__Materials provided__

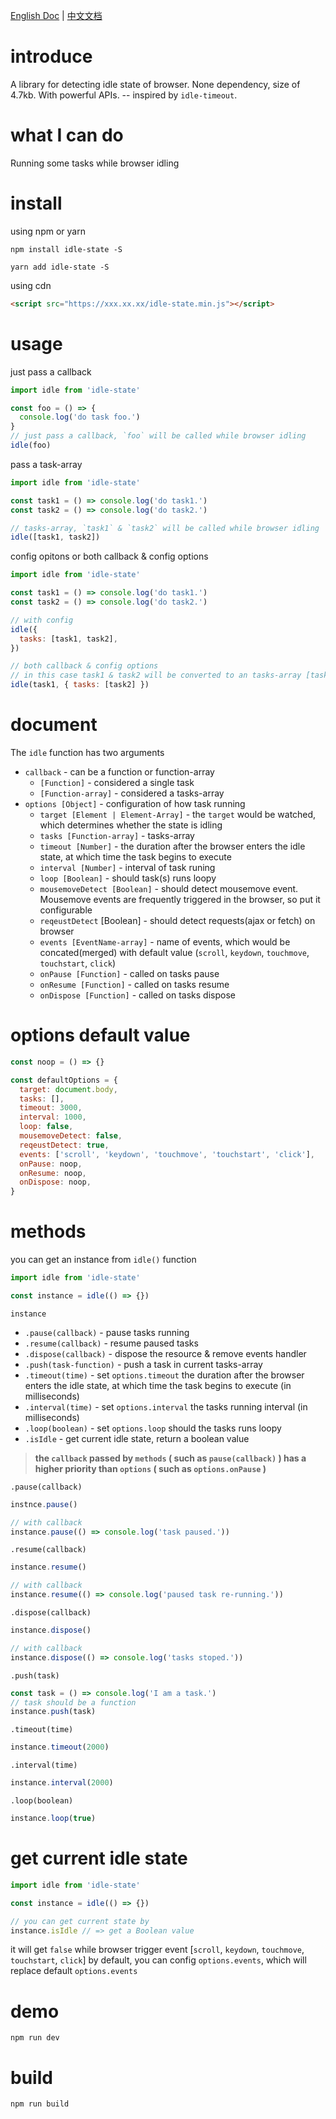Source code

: [English Doc](./README.md) | [中文文档](./README-CN.md)

# introduce

A library for detecting idle state of browser. None dependency, size of 4.7kb. With powerful APIs. -- inspired by `idle-timeout`.

# what I can do

Running some tasks while browser idling

# install

using npm or yarn

```shell
npm install idle-state -S
```

```shell
yarn add idle-state -S
```

using cdn

```html
<script src="https://xxx.xx.xx/idle-state.min.js"></script>
```

# usage

just pass a callback

```js
import idle from 'idle-state'

const foo = () => {
  console.log('do task foo.')
}
// just pass a callback, `foo` will be called while browser idling
idle(foo)
```

pass a task-array

```js
import idle from 'idle-state'

const task1 = () => console.log('do task1.')
const task2 = () => console.log('do task2.')

// tasks-array, `task1` & `task2` will be called while browser idling
idle([task1, task2])
```

config opitons or both callback & config options

```js
import idle from 'idle-state'

const task1 = () => console.log('do task1.')
const task2 = () => console.log('do task2.')

// with config
idle({
  tasks: [task1, task2],
})

// both callback & config options
// in this case task1 & task2 will be converted to an tasks-array [task1, task2]
idle(task1, { tasks: [task2] })
```

# document

The `idle` function has two arguments

- `callback` - can be a function or function-array
  - `[Function]` - considered a single task
  - `[Function-array]` - considered a tasks-array
- `options [Object]` - configuration of how task running
  - `target [Element | Element-Array]` - the `target` would be watched, which determines whether the state is idling
  - `tasks [Function-array]` - tasks-array
  - `timeout [Number]` - the duration after the browser enters the idle state, at which time the task begins to execute
  - `interval [Number]` - interval of task runing
  - `loop [Boolean]` - should task(s) runs loopy
  - `mousemoveDetect [Boolean]` - should detect mousemove event. Mousemove events are frequently triggered in the browser, so put it configurable
  - `reqeustDetect` [Boolean] - should detect requests(ajax or fetch) on browser
  - `events [EventName-array]` - name of events, which would be concated(merged) with default value (`scroll`, `keydown`, `touchmove`, `touchstart`, `click`)
  - `onPause [Function]` - called on tasks pause
  - `onResume [Function]` - called on tasks resume
  - `onDispose [Function]` - called on tasks dispose

# options default value

```js
const noop = () => {}

const defaultOptions = {
  target: document.body,
  tasks: [],
  timeout: 3000,
  interval: 1000,
  loop: false,
  mousemoveDetect: false,
  reqeustDetect: true,
  events: ['scroll', 'keydown', 'touchmove', 'touchstart', 'click'],
  onPause: noop,
  onResume: noop,
  onDispose: noop,
}
```

# methods

you can get an instance from `idle()` function

```js
import idle from 'idle-state'

const instance = idle(() => {})
```

`instance`

- `.pause(callback)` - pause tasks running
- `.resume(callback)` - resume paused tasks
- `.dispose(callback)` - dispose the resource & remove events handler
- `.push(task-function)` - push a task in current tasks-array
- `.timeout(time)` - set `options.timeout` the duration after the browser enters the idle state, at which time the task begins to execute (in milliseconds)
- `.interval(time)` - set `options.interval` the tasks running interval (in milliseconds)
- `.loop(boolean)` - set `options.loop` should the tasks runs loopy
- `.isIdle` - get current idle state, return a boolean value

> **the `callback` passed by `methods` ( such as `pause(callback)` ) has a higher priority than `options` ( such as `options.onPause` )**

`.pause(callback)`

```js
instnce.pause()

// with callback
instance.pause(() => console.log('task paused.'))
```

`.resume(callback)`

```js
instance.resume()

// with callback
instance.resume(() => console.log('paused task re-running.'))
```

`.dispose(callback)`

```js
instance.dispose()

// with callback
instance.dispose(() => console.log('tasks stoped.'))
```

`.push(task)`

```js
const task = () => console.log('I am a task.')
// task should be a function
instance.push(task)
```

`.timeout(time)`

```js
instance.timeout(2000)
```

`.interval(time)`

```js
instance.interval(2000)
```

`.loop(boolean)`

```js
instance.loop(true)
```

# get current idle state

```js
import idle from 'idle-state'

const instance = idle(() => {})

// you can get current state by
instance.isIdle // => get a Boolean value
```

it will get `false` while browser trigger event [`scroll`, `keydown`, `touchmove`, `touchstart`, `click`] by default, you can config `options.events`,
which will replace default `options.events`

# demo

```shell
npm run dev
```

# build

```shell
npm run build
```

__What the task requires__
Drop the pictures and give every line above again exactly.

__Solution to this exercise__
Source code

: [English Doc](./README.md) | [中文文档](./README-CN.md)

# introduce

A library for detecting idle state of browser. None dependency, size of 4.7kb. With powerful APIs. -- inspired by `idle-timeout`.

# what I can do

Running some tasks while browser idling

# install

using npm or yarn

```shell
npm install idle-state -S
```

```shell
yarn add idle-state -S
```

using cdn

```html
<script src="https://xxx.xx.xx/idle-state.min.js"></script>
```

# usage

just pass a callback

```js
import idle from 'idle-state'

const foo = () => {
  console.log('do task foo.')
}
// just pass a callback, `foo` will be called while browser idling
idle(foo)
```

pass a task-array

```js
import idle from 'idle-state'

const task1 = () => console.log('do task1.')
const task2 = () => console.log('do task2.')

// tasks-array, `task1` & `task2` will be called while browser idling
idle([task1, task2])
```

config opitons or both callback & config options

```js
import idle from 'idle-state'

const task1 = () => console.log('do task1.')
const task2 = () => console.log('do task2.')

// with config
idle({
  tasks: [task1, task2],
})

// both callback & config options
// in this case task1 & task2 will be converted to an tasks-array [task1, task2]
idle(task1, { tasks: [task2] })
```

# document

The `idle` function has two arguments

- `callback` - can be a function or function-array
  - `[Function]` - considered a single task
  - `[Function-array]` - considered a tasks-array
- `options [Object]` - configuration of how task running
  - `target [Element | Element-Array]` - the `target` would be watched, which determines whether the state is idling
  - `tasks [Function-array]` - tasks-array
  - `timeout [Number]` - the duration after the browser enters the idle state, at which time the task begins to execute
  - `interval [Number]` - interval of task runing
  - `loop [Boolean]` - should task(s) runs loopy
  - `mousemoveDetect [Boolean]` - should detect mousemove event. Mousemove events are frequently triggered in the browser, so put it configurable
  - `reqeustDetect` [Boolean] - should detect requests(ajax or fetch) on browser
  - `events [EventName-array]` - name of events, which would be concated(merged) with default value (`scroll`, `keydown`, `touchmove`, `touchstart`, `click`)
  - `onPause [Function]` - called on tasks pause
  - `onResume [Function]` - called on tasks resume
  - `onDispose [Function]` - called on tasks dispose

# options default value

```js
const noop = () => {}

const defaultOptions = {
  target: document.body,
  tasks: [],
  timeout: 3000,
  interval: 1000,
  loop: false,
  mousemoveDetect: false,
  reqeustDetect: true,
  events: ['scroll', 'keydown', 'touchmove', 'touchstart', 'click'],
  onPause: noop,
  onResume: noop,
  onDispose: noop,
}
```

# methods

you can get an instance from `idle()` function

```js
import idle from 'idle-state'

const instance = idle(() => {})
```

`instance`

- `.pause(callback)` - pause tasks running
- `.resume(callback)` - resume paused tasks
- `.dispose(callback)` - dispose the resource & remove events handler
- `.push(task-function)` - push a task in current tasks-array
- `.timeout(time)` - set `options.timeout` the duration after the browser enters the idle state, at which time the task begins to execute (in milliseconds)
- `.interval(time)` - set `options.interval` the tasks running interval (in milliseconds)
- `.loop(boolean)` - set `options.loop` should the tasks runs loopy
- `.isIdle` - get current idle state, return a boolean value

> **the `callback` passed by `methods` ( such as `pause(callback)` ) has a higher priority than `options` ( such as `options.onPause` )**

`.pause(callback)`

```js
instnce.pause()

// with callback
instance.pause(() => console.log('task paused.'))
```

`.resume(callback)`

```js
instance.resume()

// with callback
instance.resume(() => console.log('paused task re-running.'))
```

`.dispose(callback)`

```js
instance.dispose()

// with callback
instance.dispose(() => console.log('tasks stoped.'))
```

`.push(task)`

```js
const task = () => console.log('I am a task.')
// task should be a function
instance.push(task)
```

`.timeout(time)`

```js
instance.timeout(2000)
```

`.interval(time)`

```js
instance.interval(2000)
```

`.loop(boolean)`

```js
instance.loop(true)
```

# get current idle state

```js
import idle from 'idle-state'

const instance = idle(() => {})

// you can get current state by
instance.isIdle // => get a Boolean value
```

it will get `false` while browser trigger event [`scroll`, `keydown`, `touchmove`, `touchstart`, `click`] by default, you can config `options.events`,
which will replace default `options.events`

# demo

```shell
npm run dev
```

# build

```shell
npm run build
```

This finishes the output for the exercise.